LONDON: When a newspaper headline begins with the prefix “revealed,” most readers are sufficiently familiar with media shorthand to know that they are expected to react to the article that follows with surprise, or perhaps even concern.
But when the UK’s Guardian newspaper ran a story in 2020 headlined “Revealed: Saudi Arabia may have enough uranium ore to produce nuclear fuel,” the real surprise was that the story was getting on for 50 years old.
Saudi Arabia’s plans to develop a nuclear energy industry were not hatched overnight or in secret. The reality is that the Kingdom has been slowly, steadily and responsibly treading the complex regulatory and technical path toward the adoption of peaceful nuclear power for decades.
It is clear that having moved cautiously and prudently, the Kingdom is now ready to embrace a technology that has come of age, in an era when access to clean energy has never been more essential.
In February, Rafael Mariano Grossi, director general of the International Atomic Energy Agency, told the delegates at a virtual conference in Riyadh that the IAEA was working closely with Saudi Arabia to help the Kingdom develop the infrastructure for a peaceful nuclear energy program.
In March, Prince Abdullah bin Khalid bin Sultan, the Saudi ambassador to Austria and the Kingdom’s governor to the IAEA, announced the establishment of the Saudi Nuclear Energy Holding Company to “develop, own and operate nuclear assets through affiliate or jointly established companies to produce electricity and desalination of saltwater.”
The 2020 Guardian article appeared to refer to a survey begun in 2017 by Saudi and Chinese geologists who, working alongside colleagues from the Geological Survey of Finland, carried out a two-year exploration of sites in the Kingdom potentially rich in uranium — sites that were, incidentally, first identified 50 years ago.
As for what was “revealed” in the story, the details of the research and the findings during its first year were presented openly in a paper delivered to the International Symposium on Uranium Raw Material for the Nuclear Fuel Cycle, which was organized by the IAEA in Vienna in June 2018.
The three co-authors of the paper were all scientists from King Abdullah City for Atomic and Renewable Energy, or K. A. CARE for short.
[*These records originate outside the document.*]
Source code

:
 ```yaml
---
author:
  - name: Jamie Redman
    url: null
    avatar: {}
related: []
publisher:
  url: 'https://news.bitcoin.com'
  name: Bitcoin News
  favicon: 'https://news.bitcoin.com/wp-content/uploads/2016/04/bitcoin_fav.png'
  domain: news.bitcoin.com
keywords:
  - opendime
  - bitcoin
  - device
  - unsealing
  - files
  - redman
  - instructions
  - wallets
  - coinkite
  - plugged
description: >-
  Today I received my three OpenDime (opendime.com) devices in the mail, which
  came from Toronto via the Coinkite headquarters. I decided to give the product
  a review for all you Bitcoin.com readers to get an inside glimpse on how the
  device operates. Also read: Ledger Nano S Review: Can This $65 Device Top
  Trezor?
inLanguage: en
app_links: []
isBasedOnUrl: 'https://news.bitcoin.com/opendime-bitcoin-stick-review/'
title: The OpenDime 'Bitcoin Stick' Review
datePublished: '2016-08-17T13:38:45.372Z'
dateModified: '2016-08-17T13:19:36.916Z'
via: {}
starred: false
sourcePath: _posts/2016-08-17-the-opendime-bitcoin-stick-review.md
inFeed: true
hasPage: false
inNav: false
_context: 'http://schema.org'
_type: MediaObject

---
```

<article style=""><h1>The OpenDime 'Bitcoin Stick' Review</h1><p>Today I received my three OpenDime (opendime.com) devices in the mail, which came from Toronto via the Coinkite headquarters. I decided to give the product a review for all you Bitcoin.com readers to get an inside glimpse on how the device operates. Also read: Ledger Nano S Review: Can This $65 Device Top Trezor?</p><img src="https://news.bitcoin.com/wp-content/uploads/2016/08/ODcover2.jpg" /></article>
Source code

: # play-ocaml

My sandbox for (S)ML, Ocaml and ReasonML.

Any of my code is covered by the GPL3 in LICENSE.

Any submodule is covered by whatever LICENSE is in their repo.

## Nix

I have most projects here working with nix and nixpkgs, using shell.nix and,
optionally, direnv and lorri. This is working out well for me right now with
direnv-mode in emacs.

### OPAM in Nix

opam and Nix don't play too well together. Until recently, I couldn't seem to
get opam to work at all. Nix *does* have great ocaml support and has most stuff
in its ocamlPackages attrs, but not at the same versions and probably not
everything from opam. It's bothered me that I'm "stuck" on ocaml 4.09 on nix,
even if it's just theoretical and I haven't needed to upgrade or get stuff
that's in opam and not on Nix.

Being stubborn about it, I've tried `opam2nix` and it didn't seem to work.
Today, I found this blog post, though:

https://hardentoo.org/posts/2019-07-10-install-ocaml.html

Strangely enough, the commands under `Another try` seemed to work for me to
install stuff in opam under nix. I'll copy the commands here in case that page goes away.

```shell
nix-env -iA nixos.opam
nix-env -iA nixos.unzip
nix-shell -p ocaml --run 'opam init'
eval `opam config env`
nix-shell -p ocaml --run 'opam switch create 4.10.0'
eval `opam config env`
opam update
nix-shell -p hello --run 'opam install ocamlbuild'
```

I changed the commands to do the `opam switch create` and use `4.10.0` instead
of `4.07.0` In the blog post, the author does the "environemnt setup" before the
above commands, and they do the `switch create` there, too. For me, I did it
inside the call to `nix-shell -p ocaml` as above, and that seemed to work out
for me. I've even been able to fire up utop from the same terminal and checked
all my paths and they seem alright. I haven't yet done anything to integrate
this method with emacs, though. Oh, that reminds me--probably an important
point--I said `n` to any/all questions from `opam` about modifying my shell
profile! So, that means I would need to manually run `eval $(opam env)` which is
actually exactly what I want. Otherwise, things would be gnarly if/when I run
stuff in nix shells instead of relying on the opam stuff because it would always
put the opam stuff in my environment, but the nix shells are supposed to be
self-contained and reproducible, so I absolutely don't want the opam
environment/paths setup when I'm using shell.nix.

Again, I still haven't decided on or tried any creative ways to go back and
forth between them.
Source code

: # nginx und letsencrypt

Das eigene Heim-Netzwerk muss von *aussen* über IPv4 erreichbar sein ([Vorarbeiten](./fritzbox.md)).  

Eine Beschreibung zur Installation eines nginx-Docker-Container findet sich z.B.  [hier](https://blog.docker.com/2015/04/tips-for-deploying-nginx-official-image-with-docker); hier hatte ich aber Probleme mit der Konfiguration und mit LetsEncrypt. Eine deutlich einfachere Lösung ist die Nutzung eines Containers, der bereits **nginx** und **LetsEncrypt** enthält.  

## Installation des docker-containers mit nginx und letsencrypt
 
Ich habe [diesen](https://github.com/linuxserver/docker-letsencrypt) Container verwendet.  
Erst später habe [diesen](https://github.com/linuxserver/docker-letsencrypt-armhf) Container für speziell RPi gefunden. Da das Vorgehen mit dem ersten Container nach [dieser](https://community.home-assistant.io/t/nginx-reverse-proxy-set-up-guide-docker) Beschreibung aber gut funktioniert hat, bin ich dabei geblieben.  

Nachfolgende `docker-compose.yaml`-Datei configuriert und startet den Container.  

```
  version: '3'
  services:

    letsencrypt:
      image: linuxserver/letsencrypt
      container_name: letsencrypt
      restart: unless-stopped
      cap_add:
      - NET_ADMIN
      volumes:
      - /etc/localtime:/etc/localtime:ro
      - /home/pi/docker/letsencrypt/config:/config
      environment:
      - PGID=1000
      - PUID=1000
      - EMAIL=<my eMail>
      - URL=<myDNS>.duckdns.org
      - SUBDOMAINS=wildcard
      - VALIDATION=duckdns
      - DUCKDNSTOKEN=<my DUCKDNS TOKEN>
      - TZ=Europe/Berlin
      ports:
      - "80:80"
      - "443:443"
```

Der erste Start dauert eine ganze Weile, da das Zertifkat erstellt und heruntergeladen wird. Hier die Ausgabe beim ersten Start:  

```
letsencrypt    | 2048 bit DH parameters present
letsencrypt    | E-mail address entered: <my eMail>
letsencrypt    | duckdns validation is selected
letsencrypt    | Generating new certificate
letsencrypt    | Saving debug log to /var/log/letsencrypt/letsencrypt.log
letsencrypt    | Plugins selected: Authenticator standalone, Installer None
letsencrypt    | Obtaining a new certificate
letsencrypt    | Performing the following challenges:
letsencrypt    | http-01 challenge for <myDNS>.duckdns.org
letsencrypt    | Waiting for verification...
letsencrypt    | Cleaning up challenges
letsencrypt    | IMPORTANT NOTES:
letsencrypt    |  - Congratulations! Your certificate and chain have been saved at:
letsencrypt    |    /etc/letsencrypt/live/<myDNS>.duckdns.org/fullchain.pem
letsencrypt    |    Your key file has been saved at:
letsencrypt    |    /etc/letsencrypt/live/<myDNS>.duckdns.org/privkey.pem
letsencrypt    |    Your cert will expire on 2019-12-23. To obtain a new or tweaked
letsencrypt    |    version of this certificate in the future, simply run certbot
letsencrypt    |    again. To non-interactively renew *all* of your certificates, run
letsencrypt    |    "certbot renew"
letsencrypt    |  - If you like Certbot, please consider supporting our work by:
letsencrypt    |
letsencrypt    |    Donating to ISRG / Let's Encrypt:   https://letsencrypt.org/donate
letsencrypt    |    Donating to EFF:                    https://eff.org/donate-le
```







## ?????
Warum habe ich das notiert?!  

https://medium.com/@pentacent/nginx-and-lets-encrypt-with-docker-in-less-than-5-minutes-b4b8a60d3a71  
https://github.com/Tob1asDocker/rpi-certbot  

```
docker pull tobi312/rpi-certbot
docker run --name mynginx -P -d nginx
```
The organization was founded by royal decree in 2010 with “the fundamental aim of building a sustainable future for Saudi Arabia by developing a substantial alternative energy capacity fully supported by world-class local industries.”
Therefore, its creation put the Kingdom firmly ahead of the climate-change curve, with nuclear power among the clean-energy options on the table.
As acknowledged by the creation of K. A. CARE, Saudi Arabia “has a rapidly growing population that places an ever-increasing pressure on the country’s non-renewable hydrocarbon resources.”
It was concluded that “alternative, sustainable and reliable sources of energy for generating power and producing desalinated water should be introduced that will reduce consumption of the nation’s fossil fuel reserves.”
Following “extensive technical and economic analysis,” the decision was taken “to introduce atomic and renewable energy for a significant portion of Saudi Arabia’s future energy mix.”
As the Vienna paper noted in 2018, there has never been any secret about the Kingdom’s uranium stocks, nor its plans to develop self-sufficiency in nuclear fuel for any power-generating reactors the country might build in future.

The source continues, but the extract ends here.